By: S.E. Hinton
First Published in 1967
Page Count: 180
Source: Purchased by Reviewer
Audience: Young Adult - Realistic Fiction
There are certain books that seem to captivate - generation after generation. The Outsiders is one of those stories. It doesn't matter if you were a kid when the book was first published in the late 60's or if you're reading this for the first time as a kid in 2012. There is something timeless that lurks between these pages that speaks to us all.
I can still vividly recall reading this book as a young teen. Even though Ponyboy's life was drastically different from mine, there was something about his narrative that spoke to me. This is one of the first books I can recall that really gave me pause. I didn't see social warfare on this scale in school, but there were plenty of taunts and looks directed at those who didn't quite fit in with everyone else. I stopped to consider my interactions with them.
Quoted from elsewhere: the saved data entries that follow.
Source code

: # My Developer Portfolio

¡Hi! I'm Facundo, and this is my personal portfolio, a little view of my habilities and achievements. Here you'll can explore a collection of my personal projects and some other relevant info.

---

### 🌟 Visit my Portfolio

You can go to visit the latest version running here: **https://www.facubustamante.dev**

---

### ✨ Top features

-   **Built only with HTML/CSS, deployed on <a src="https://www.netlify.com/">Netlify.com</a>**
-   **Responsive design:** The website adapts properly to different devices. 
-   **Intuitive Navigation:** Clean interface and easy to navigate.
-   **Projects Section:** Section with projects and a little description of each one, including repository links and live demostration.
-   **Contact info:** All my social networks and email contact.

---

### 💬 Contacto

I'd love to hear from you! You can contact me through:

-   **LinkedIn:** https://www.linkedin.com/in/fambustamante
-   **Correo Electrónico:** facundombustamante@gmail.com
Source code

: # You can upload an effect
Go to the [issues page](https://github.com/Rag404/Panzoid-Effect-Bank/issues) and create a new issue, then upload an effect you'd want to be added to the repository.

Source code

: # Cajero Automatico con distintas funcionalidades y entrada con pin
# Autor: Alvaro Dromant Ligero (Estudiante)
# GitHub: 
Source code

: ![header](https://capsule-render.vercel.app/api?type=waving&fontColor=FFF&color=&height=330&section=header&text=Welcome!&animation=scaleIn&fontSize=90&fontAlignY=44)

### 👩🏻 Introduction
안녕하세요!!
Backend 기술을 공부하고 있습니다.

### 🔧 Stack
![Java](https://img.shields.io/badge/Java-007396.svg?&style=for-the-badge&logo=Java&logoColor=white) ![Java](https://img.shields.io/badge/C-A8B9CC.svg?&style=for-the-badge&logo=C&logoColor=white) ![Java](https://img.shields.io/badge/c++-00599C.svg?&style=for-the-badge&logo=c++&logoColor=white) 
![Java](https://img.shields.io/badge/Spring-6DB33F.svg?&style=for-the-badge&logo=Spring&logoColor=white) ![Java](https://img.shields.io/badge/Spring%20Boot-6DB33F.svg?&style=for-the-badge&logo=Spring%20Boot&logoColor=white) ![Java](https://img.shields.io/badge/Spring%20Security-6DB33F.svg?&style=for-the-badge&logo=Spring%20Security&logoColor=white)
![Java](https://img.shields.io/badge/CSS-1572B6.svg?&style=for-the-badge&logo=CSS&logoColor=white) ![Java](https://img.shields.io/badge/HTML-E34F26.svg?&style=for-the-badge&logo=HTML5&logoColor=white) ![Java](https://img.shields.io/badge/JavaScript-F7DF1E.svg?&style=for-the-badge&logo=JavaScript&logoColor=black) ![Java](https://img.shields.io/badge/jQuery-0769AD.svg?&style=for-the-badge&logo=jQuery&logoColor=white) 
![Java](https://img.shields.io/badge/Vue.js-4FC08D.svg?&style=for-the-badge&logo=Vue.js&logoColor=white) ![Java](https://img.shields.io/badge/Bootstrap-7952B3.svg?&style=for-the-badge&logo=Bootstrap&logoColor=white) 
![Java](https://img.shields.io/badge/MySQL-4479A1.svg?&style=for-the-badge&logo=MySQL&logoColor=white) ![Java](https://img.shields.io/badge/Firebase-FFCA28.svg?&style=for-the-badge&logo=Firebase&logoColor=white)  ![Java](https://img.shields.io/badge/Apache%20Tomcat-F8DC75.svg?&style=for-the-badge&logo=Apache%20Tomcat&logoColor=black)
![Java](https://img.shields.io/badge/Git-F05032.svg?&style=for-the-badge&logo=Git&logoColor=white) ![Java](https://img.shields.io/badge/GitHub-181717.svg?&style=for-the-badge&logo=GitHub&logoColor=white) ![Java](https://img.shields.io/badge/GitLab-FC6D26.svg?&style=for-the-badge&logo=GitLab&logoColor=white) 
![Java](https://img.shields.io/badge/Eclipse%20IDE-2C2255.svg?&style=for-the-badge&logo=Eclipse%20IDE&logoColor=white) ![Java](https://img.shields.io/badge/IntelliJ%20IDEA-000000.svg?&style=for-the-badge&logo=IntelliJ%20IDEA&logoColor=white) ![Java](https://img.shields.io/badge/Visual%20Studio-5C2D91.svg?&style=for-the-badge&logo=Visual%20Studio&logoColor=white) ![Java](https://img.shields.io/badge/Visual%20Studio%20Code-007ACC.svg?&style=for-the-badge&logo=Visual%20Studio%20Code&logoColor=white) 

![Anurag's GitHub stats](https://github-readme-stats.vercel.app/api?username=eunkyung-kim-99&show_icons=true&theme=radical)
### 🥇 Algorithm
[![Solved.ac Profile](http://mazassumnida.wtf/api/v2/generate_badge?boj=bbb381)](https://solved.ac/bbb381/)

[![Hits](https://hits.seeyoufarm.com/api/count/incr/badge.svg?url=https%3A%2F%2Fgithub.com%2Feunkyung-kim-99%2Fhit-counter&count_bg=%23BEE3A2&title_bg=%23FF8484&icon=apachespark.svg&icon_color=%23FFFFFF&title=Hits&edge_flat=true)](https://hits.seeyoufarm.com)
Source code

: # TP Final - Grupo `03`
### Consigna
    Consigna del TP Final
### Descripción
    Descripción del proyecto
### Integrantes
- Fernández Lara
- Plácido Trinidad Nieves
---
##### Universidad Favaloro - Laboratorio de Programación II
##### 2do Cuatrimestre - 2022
I did not want my friendships - then or now - to exclude others who were not in the socioeconomic sphere.
This novel provides important commentary not only on social class, but on the transition between childhood and adulthood. Ponyboy and the other Greasers have had to grow up far too fast. Their story holds a powerful message. I haven't encountered a student (yet) that hasn't enjoyed reading this book. It crosses social barriers and gender lines.
One element that saddens me is that in all this time since the book was first published these issues haven't changed all that much.
I think this novel can teach and encourage us all. Stay gold.
One Last Gripe: While the writing makes it accessible for readers of a variety of levels, I realize that it's not the best writing out there. It doesn't seem to matter - it just seems to pull you in to the world of Socs and Greasers. Also, considering S.E. Hinton was a teen when she wrote this, I can excuse some of the formulaic writing issues.
My Favorite Thing About The Book: I love the relationship between the Curtis brothers
First Sentence: When I stepped out into the bright sunlight from the darkness of the movie house, I had only two things on my mind: Paul Newman and a ride home.
Favorite Character: Ponyboy
Least Favorite Character: Dallas
According to Ponyboy, there are two kinds of people in the world: greasers and socs. A soc (short for "social") has money, can get away with just about anything, and has an attitude longer than a limousine. A greaser, on the other hand, always lives on the outside and needs to watch his back. Ponyboy is a greaser, and he's always been proud of it, even willing to rumble against a gang of socs for the sake of his fellow greasers--until one terrible night when his friend Johnny kills a soc. The murder gets under Ponyboy's skin, causing his bifurcated world to crumble and teaching him that pain feels the same whether a soc or a greaser.